SUARA INDEPENDEN.COM, JAKARTA- Hari Kamis (17/11) untuk ketujuh kalinya semenjak 4 Agustus 2016, pihak pemerintah Provinsi Jawa Barat dan Kabupaten Majalengka kembali merencanakan pengukuran untuk penggusuran terhadap desa Sukamulya bagi pembangunan Bandara Internasional Jawa Barat (BIJB). Bahkan sudah terjadi penggusuran yang dilakukan oleh pihak Kepolisian, TNI dan Satpol PP atas perintah pemerintah Provinsi Jawa Barat dan Kabupaten Majalengka.
Dari 11 desa yang yang terkena dampak penggusuran yang telah ditetapkan melalui SK Menteri Perhubungan No. 34/2005 yang diperbarui melalui KP 457 tahun 2012, 10 desa telah diratakan tanpa proses yang jelas. Desa Sukamulya merupakan satu-satunya desa yang masih memilih bertahan mempertahankan tanah dan kampungnya. Rencana pengukuran hari ini telah mengancam 1.478 KK dengan luas lahan lebih dari 500 ha di desa Sukamulya tergusur demi Proyek Pembangunan Bandara Internasional Jawa Barat (BIJB) Kertajati, Kab.
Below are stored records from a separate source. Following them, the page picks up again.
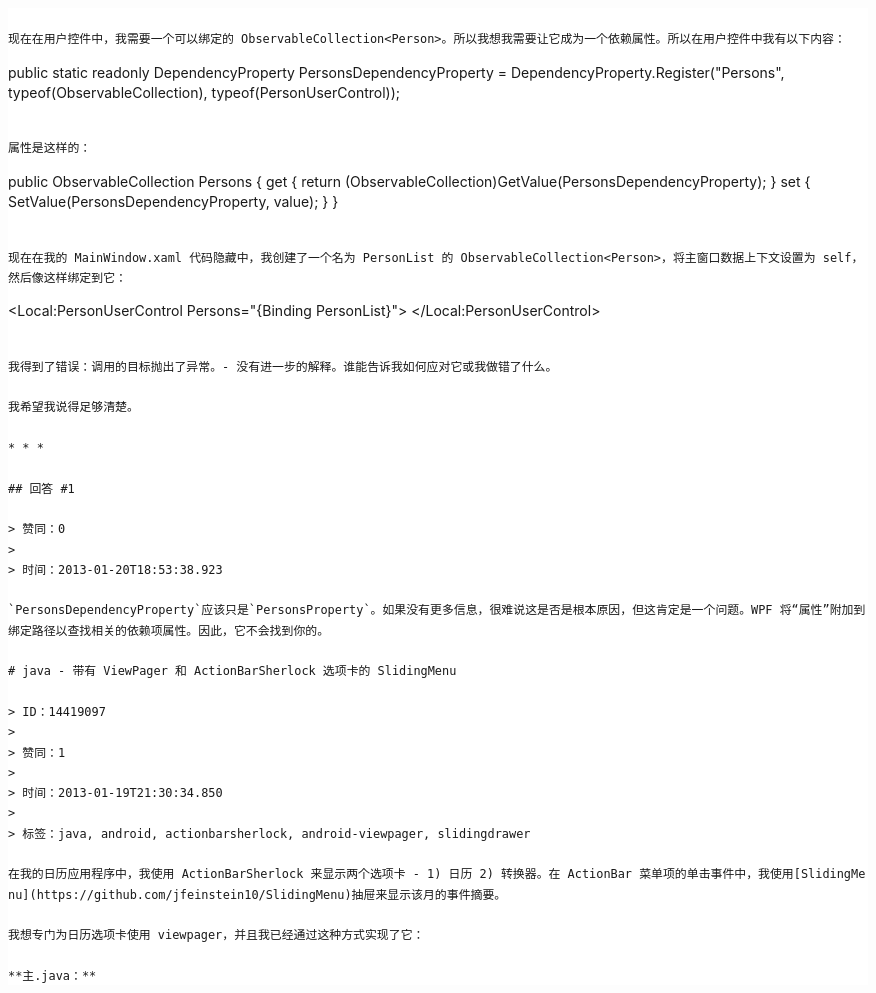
 ```

现在在用户控件中，我需要一个可以绑定的 ObservableCollection<Person>。所以我想我需要让它成为一个依赖属性。所以在用户控件中我有以下内容：

```
public static readonly DependencyProperty PersonsDependencyProperty =
    DependencyProperty.Register("Persons", typeof(ObservableCollection<Person>),
                                typeof(PersonUserControl)); 
```

属性是这样的：

```
public ObservableCollection<Person> Persons
{
   get
    {
        return (ObservableCollection<Person>)GetValue(PersonsDependencyProperty);
    }
    set
    {
        SetValue(PersonsDependencyProperty, value);
    }
} 
```

现在在我的 MainWindow.xaml 代码隐藏中，我创建了一个名为 PersonList 的 ObservableCollection<Person>，将主窗口数据上下文设置为 self，然后像这样绑定到它：

```
<Local:PersonUserControl Persons="{Binding PersonList}">
</Local:PersonUserControl> 
```

我得到了错误：调用的目标抛出了异常。- 没有进一步的解释。谁能告诉我如何应对它或我做错了什么。

我希望我说得足够清楚。

* * *

## 回答 #1

> 赞同：0
> 
> 时间：2013-01-20T18:53:38.923

`PersonsDependencyProperty`应该只是`PersonsProperty`。如果没有更多信息，很难说这是否是根本原因，但这肯定是一个问题。WPF 将“属性”附加到绑定路径以查找相关的依赖项属性。因此，它不会找到你的。

# java - 带有 ViewPager 和 ActionBarSherlock 选项卡的 SlidingMenu

> ID：14419097
> 
> 赞同：1
> 
> 时间：2013-01-19T21:30:34.850
> 
> 标签：java, android, actionbarsherlock, android-viewpager, slidingdrawer

在我的日历应用程序中，我使用 ActionBarSherlock 来显示两个选项卡 - 1) 日历 2) 转换器。在 ActionBar 菜单项的单击事件中，我使用[SlidingMenu](https://github.com/jfeinstein10/SlidingMenu)抽屉来显示该月的事件摘要。

我想专门为日历选项卡使用 viewpager，并且我已经通过这种方式实现了它：

**主.java：**
```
Majalengka Provinsi Jawa Barat.
Dalam hal ini Presidium GMNI melalui Komite Reforma Agraria, Desta Ardiyanto angkat bicara "penggusuran yang terjadi di Desa Sukamulya, Kab. Majalengka Provinsi Jawa Barat merupakan sebuah tindakan yang tidak manusiawi apalagi sempat diwarnai dengan ditembakkannya gas air mata dan terjadi bentrokan antara petani dan pihak dari pemerintah, seharusnya pihak pemerintah sebelum melakukan penggusuran melakukan dialog terlebih dahulu bersama dengan masyarakat karena negara ini merupakan negara yang Pancasilais yang seharusnya mengedepankan azas musyawarah mufakat, dan seharusnya pemerintah lebih berpihak kepada para petani ketimbang berpihak kepada kepentingan elit tertentu yang dimana sangat-sangat merugikan kepentingan rakyat khususnya petani".
Desta juga menambahkan "dengan tidak dijalankankanya proses-proses musyawarah antara dua pihak ini jelas telah melanggar prosedural dan tahapan yang tercantum dalam UU No.41/2009 tentang perlindungan lahan pertanian pangan berkelanjutan, yang dimana dalam UU perlindungan lahan pertanian pangan berkelanjutan menegaskan bahwa pemerintah wajib melindungi semua lahan pertanian pangan dan melalui lahan tersebut pemerintah dapat mewujudkan kedaulatan pangan. Pemerintah juga melanggar UU No.19/2013, dalam UU No.19/2013 jelas ditagaskan bahwa petani yang luas tanahnya dibawah 2 hektar wajib dilindungi oleh pemerintah baik pusat maupun daerah. Melihat pelanggaran-pelanggaran yang dilakukan tersebut saya menyarankan pemerintah untuk mengkaji ulang izin pendirian Bandara Internasional Jawa Barat (BIJB), dan pemerintah dapat pula mempertimbangkan dampak lebih luas secara sosial ekonomi bagi kedaulatan dan kesejahteraan warga petani, jangan terkesan pemerintah lebih senang untuk menindas rakyatnya dengan cara-cara intimidasi dan penggusuran”.
Tindakan sepihak pemerintah ini juga telah melanggar peraturan UN Basic Principles and Guidelines on Develpoment Based Evictions dan Displacement. Sebuah kebijakan yang menekankan pentingnya memelihara hak-hak warga yang digusur demi kepentingan pembangunan yang dikeluarkan Perserikatan Bangsa-bangsa (PBB).
Dalam hal ini Presidium GMNI menyatakan sikap "mengutuk keras penggusuran warga dan petani di Desa Sukamulya yang dilakukan oleh TNI, Polri, Satpol PP dan pemerintah Provinsi Jawa Barat dan Kabupaten Majalengka, mendesak pemerintah Jokowi-JK agar segera melakukan Reforma Agraria sejati sesuai dengan UUPA No.5/1960 melalui UU turunannya yakni UU Landreform yang menjamin tanah untuk keluarga petani minimum 2 hektar, dan mendesak Komnas HAM untuk melakukan investigasi kekerasan yang dilakukan oleh aparatur Negara baik TNI, Polri maupun Satpol PP terhadap warga dan petani di Desa Sukamulya, Kab. Majalengka Provinsi Jawa Barat”, tegas Desta Ardiyanto Komite Reforma Agraria (Presidium GMNI).